_ASSIGNED TASK_: Every line of the entries below that mentions "time" is to be copied out.

(Saved entries)
──────────────────────────────
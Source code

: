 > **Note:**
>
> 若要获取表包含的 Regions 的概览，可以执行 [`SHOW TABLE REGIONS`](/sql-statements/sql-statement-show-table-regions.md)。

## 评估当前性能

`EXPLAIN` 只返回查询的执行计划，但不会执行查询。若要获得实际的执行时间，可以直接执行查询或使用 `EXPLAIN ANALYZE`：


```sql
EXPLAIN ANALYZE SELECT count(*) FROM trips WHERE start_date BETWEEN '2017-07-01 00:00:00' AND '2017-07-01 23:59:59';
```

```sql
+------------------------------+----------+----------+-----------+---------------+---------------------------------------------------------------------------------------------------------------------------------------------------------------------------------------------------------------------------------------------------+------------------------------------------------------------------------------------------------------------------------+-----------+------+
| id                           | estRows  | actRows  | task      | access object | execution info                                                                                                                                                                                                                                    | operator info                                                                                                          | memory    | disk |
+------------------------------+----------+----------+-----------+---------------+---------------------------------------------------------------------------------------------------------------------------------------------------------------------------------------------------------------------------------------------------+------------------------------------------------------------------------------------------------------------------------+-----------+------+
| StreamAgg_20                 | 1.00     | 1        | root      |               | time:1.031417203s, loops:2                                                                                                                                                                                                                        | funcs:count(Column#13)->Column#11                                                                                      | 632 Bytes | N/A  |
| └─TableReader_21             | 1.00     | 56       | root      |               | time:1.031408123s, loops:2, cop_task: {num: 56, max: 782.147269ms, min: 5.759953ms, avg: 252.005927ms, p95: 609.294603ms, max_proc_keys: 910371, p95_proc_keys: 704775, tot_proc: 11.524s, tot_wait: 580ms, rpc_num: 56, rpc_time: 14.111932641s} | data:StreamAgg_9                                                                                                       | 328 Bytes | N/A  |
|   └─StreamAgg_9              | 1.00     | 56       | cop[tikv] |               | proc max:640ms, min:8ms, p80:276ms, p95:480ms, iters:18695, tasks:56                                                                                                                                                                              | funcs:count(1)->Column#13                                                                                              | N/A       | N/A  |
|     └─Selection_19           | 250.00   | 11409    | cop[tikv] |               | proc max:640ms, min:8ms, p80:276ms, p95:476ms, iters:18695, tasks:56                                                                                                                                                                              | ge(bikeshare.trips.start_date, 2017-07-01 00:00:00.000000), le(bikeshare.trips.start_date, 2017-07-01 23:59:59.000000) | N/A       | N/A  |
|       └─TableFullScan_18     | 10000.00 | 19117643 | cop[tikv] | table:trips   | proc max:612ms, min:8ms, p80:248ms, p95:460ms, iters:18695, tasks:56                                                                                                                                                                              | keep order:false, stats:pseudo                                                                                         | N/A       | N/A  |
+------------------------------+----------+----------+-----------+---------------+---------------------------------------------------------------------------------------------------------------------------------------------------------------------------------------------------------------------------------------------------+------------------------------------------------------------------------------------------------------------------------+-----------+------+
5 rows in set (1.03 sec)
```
──────────────────────────────
_RESULT OF THIS EXERCISE_:
| StreamAgg_20                 | 1.00     | 1        | root      |               | time:1.031417203s, loops:2                                                                                                                                                                                                                        | funcs:count(Column#13)->Column#11                                                                                      | 632 Bytes | N/A  |
| └─TableReader_21             | 1.00     | 56       | root      |               | time:1.031408123s, loops:2, cop_task: {num: 56, max: 782.147269ms, min: 5.759953ms, avg: 252.005927ms, p95: 609.294603ms, max_proc_keys: 910371, p95_proc_keys: 704775, tot_proc: 11.524s, tot_wait: 580ms, rpc_num: 56, rpc_time: 14.111932641s} | data:StreamAgg_9                                                                                                       | 328 Bytes | N/A  |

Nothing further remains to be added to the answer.